Signed photo of Jack Norton given to Cathy Mose in 1956. Courtesy of Cathy Mose, 2013. Jack Norton Born: September 2, 1882

Died: October 15, 1958, in Saranac Lake

Married: Lillian Healy

Chiefly known for: "Jack Norton" was the stage name of Mortimer J. Naughton, who was well-known for his comic "drunk" act; he was a teetotaler, who improved his work by following genuine drunks around, picking up behavioral tips. He worked with stars such as Betty Grable, Ginger Rogers, Jackie Gleason and Preston Sturges, appearing in 184 films between 1934 and 1948.

He was named in an undated manuscript list of 18 of the better known people who were patients at Will Rogers Hospital over the years.
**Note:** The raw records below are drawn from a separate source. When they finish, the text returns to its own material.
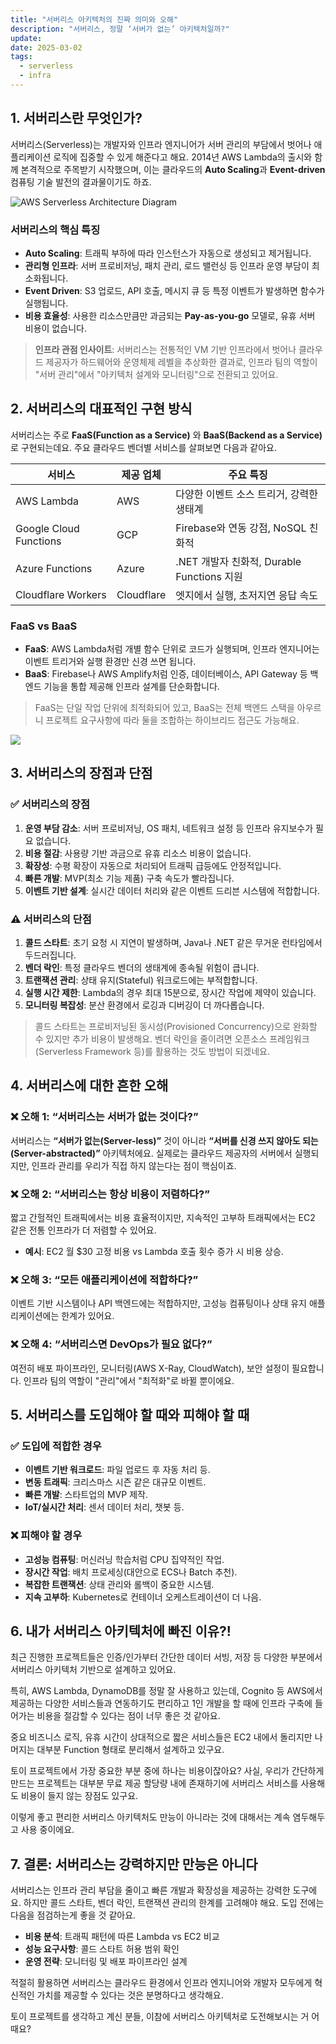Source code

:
 ```yaml
---
title: "서버리스 아키텍처의 진짜 의미와 오해"
description: "서버리스, 정말 ‘서버가 없는’ 아키텍처일까?"
update:
date: 2025-03-02
tags:
  - serverless
  - infra
---
```


## 1. 서버리스란 무엇인가?

서버리스(Serverless)는 개발자와 인프라 엔지니어가 서버 관리의 부담에서 벗어나 애플리케이션 로직에 집중할 수 있게 해준다고 해요. 2014년 AWS Lambda의 출시와 함께 본격적으로 주목받기 시작했으며, 이는 클라우드의 **Auto Scaling**과 **Event-driven** 컴퓨팅 기술 발전의 결과물이기도 하죠.

![AWS Serverless Architecture Diagram](https://i.imgur.com/oSCGcF2.png)

### 서버리스의 핵심 특징

- **Auto Scaling**: 트래픽 부하에 따라 인스턴스가 자동으로 생성되고 제거됩니다.
- **관리형 인프라**: 서버 프로비저닝, 패치 관리, 로드 밸런싱 등 인프라 운영 부담이 최소화됩니다.
- **Event Driven**: S3 업로드, API 호출, 메시지 큐 등 특정 이벤트가 발생하면 함수가 실행됩니다.
- **비용 효율성**: 사용한 리소스만큼만 과금되는 **Pay-as-you-go** 모델로, 유휴 서버 비용이 없습니다.

> **인프라 관점 인사이트**: 서버리스는 전통적인 VM 기반 인프라에서 벗어나 클라우드 제공자가 하드웨어와 운영체제 레벨을 추상화한 결과로, 인프라 팀의 역할이 "서버 관리"에서 "아키텍처 설계와 모니터링"으로 전환되고 있어요.

## 2. 서버리스의 대표적인 구현 방식

서버리스는 주로 **FaaS(Function as a Service)** 와 **BaaS(Backend as a Service)** 로 구현되는데요. 주요 클라우드 벤더별 서비스를 살펴보면 다음과 같아요.

| 서비스                 | 제공 업체  | 주요 특징                                  |
| ---------------------- | ---------- | ------------------------------------------ |
| AWS Lambda             | AWS        | 다양한 이벤트 소스 트리거, 강력한 생태계   |
| Google Cloud Functions | GCP        | Firebase와 연동 강점, NoSQL 친화적         |
| Azure Functions        | Azure      | .NET 개발자 친화적, Durable Functions 지원 |
| Cloudflare Workers     | Cloudflare | 엣지에서 실행, 초저지연 응답 속도          |

### FaaS vs BaaS

- **FaaS**: AWS Lambda처럼 개별 함수 단위로 코드가 실행되며, 인프라 엔지니어는 이벤트 트리거와 실행 환경만 신경 쓰면 됩니다.
- **BaaS**: Firebase나 AWS Amplify처럼 인증, 데이터베이스, API Gateway 등 백엔드 기능을 통합 제공해 인프라 설계를 단순화합니다.

> FaaS는 단일 작업 단위에 최적화되어 있고, BaaS는 전체 백엔드 스택을 아우르니 프로젝트 요구사항에 따라 둘을 조합하는 하이브리드 접근도 가능해요.

![](https://i.imgur.com/4CDfBZy.png)

## 3. 서버리스의 장점과 단점

### ✅ 서버리스의 장점

1. **운영 부담 감소**: 서버 프로비저닝, OS 패치, 네트워크 설정 등 인프라 유지보수가 필요 없습니다.
2. **비용 절감**: 사용량 기반 과금으로 유휴 리소스 비용이 없습니다.
3. **확장성**: 수평 확장이 자동으로 처리되어 트래픽 급등에도 안정적입니다.
4. **빠른 개발**: MVP(최소 기능 제품) 구축 속도가 빨라집니다.
5. **이벤트 기반 설계**: 실시간 데이터 처리와 같은 이벤트 드리븐 시스템에 적합합니다.

### ⚠️ 서버리스의 단점

1. **콜드 스타트**: 초기 요청 시 지연이 발생하며, Java나 .NET 같은 무거운 런타임에서 두드러집니다.
2. **벤더 락인**: 특정 클라우드 벤더의 생태계에 종속될 위험이 큽니다.
3. **트랜잭션 관리**: 상태 유지(Stateful) 워크로드에는 부적합합니다.
4. **실행 시간 제한**: Lambda의 경우 최대 15분으로, 장시간 작업에 제약이 있습니다.
5. **모니터링 복잡성**: 분산 환경에서 로깅과 디버깅이 더 까다롭습니다.

> 콜드 스타트는 프로비저닝된 동시성(Provisioned Concurrency)으로 완화할 수 있지만 추가 비용이 발생해요. 벤더 락인을 줄이려면 오픈소스 프레임워크(Serverless Framework 등)를 활용하는 것도 방법이 되겠네요.

## 4. 서버리스에 대한 흔한 오해

### ❌ 오해 1: “서버리스는 서버가 없는 것이다?”

서버리스는 **“서버가 없는(Server-less)”** 것이 아니라 **“서버를 신경 쓰지 않아도 되는(Server-abstracted)”** 아키텍처에요. 실제로는 클라우드 제공자의 서버에서 실행되지만, 인프라 관리를 우리가 직접 하지 않는다는 점이 핵심이죠.

### ❌ 오해 2: “서버리스는 항상 비용이 저렴하다?”

짧고 간헐적인 트래픽에서는 비용 효율적이지만, 지속적인 고부하 트래픽에서는 EC2 같은 전통 인프라가 더 저렴할 수 있어요.

- **예시**: EC2 월 $30 고정 비용 vs Lambda 호출 횟수 증가 시 비용 상승.

### ❌ 오해 3: “모든 애플리케이션에 적합하다?”

이벤트 기반 시스템이나 API 백엔드에는 적합하지만, 고성능 컴퓨팅이나 상태 유지 애플리케이션에는 한계가 있어요.

### ❌ 오해 4: “서버리스면 DevOps가 필요 없다?”

여전히 배포 파이프라인, 모니터링(AWS X-Ray, CloudWatch), 보안 설정이 필요합니다. 인프라 팀의 역할이 "관리"에서 "최적화"로 바뀔 뿐이에요.

## 5. 서버리스를 도입해야 할 때와 피해야 할 때

### ✅ 도입에 적합한 경우

- **이벤트 기반 워크로드**: 파일 업로드 후 자동 처리 등.
- **변동 트래픽**: 크리스마스 시즌 같은 대규모 이벤트.
- **빠른 개발**: 스타트업의 MVP 제작.
- **IoT/실시간 처리**: 센서 데이터 처리, 챗봇 등.

### ❌ 피해야 할 경우

- **고성능 컴퓨팅**: 머신러닝 학습처럼 CPU 집약적인 작업.
- **장시간 작업**: 배치 프로세싱(대안으로 ECS나 Batch 추천).
- **복잡한 트랜잭션**: 상태 관리와 롤백이 중요한 시스템.
- **지속 고부하**: Kubernetes로 컨테이너 오케스트레이션이 더 나음.

## 6. 내가 서버리스 아키텍처에 빠진 이유?!

최근 진행한 프로젝트들은 인증/인가부터 간단한 데이터 서빙, 저장 등 다양한 부분에서 서버리스 아키텍처 기반으로 설계하고 있어요.

특히, AWS Lambda, DynamoDB를 정말 잘 사용하고 있는데, Cognito 등 AWS에서 제공하는 다양한 서비스들과 연동하기도 편리하고 1인 개발을 할 때에 인프라 구축에 들어가는 비용을 절감할 수 있다는 점이 너무 좋은 것 같아요.

중요 비즈니스 로직, 유휴 시간이 상대적으로 짧은 서비스들은 EC2 내에서 돌리지만 나머지는 대부분 Function 형태로 분리해서 설계하고 있구요.

토이 프로젝트에서 가장 중요한 부분 중에 하나는 비용이잖아요? 사실, 우리가 간단하게 만드는 프로젝트는 대부분 무료 제공 할당량 내에 존재하기에 서버리스 서비스를 사용해도 비용이 들지 않는 장점도 있구요.

이렇게 좋고 편리한 서버리스 아키텍처도 만능이 아니라는 것에 대해서는 계속 염두해두고 사용 중이에요.

## 7. 결론: 서버리스는 강력하지만 만능은 아니다

서버리스는 인프라 관리 부담을 줄이고 빠른 개발과 확장성을 제공하는 강력한 도구에요. 하지만 콜드 스타트, 벤더 락인, 트랜잭션 관리의 한계를 고려해야 해요. 도입 전에는 다음을 점검하는게 좋을 것 같아요.

- **비용 분석**: 트래픽 패턴에 따른 Lambda vs EC2 비교
- **성능 요구사항**: 콜드 스타트 허용 범위 확인
- **운영 전략**: 모니터링 및 배포 파이프라인 설계

적절히 활용하면 서버리스는 클라우드 환경에서 인프라 엔지니어와 개발자 모두에게 혁신적인 가치를 제공할 수 있다는 것은 분명하다고 생각해요.

토이 프로젝트를 생각하고 계신 분들, 이참에 서버리스 아키텍처로 도전해보시는 거 어때요?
He earned cinematic fame as a comic drunk despite being a teetotaller. Norton entered films in 1934 often playing stone-cold sober characters as well. The Jack Norton which audiences loved was first seen in "Cockeyed Cavaliers" (1934). Norton would actually follow a drunk for blocks, memorizing each movement in order to perfect his character. He played sober roles in "You Belong to Me" (1940), "The Fleet's In" (1941), "Sin of Harold Diddlebock" (1946), "The Awful Tooth" (1938), "Heather and Yon" (1944) and the Three Stooges' "Rhythm and Weep" (1946). He retired from films in 1948 due to illness. 

 


New York Times, October 16, 1958

Jack Norton, Comedian, Is Dead at 69;

Played lovable Drunk' in 200 Films

SARANAC LAKE, N. Y.,Oct. 15 (AP) — Jack Norton, the "lovable drunk" in many oldtime vaudeville shows, died today of a respiratory ailment at the Will Rogers Hospital. He was 69 years old.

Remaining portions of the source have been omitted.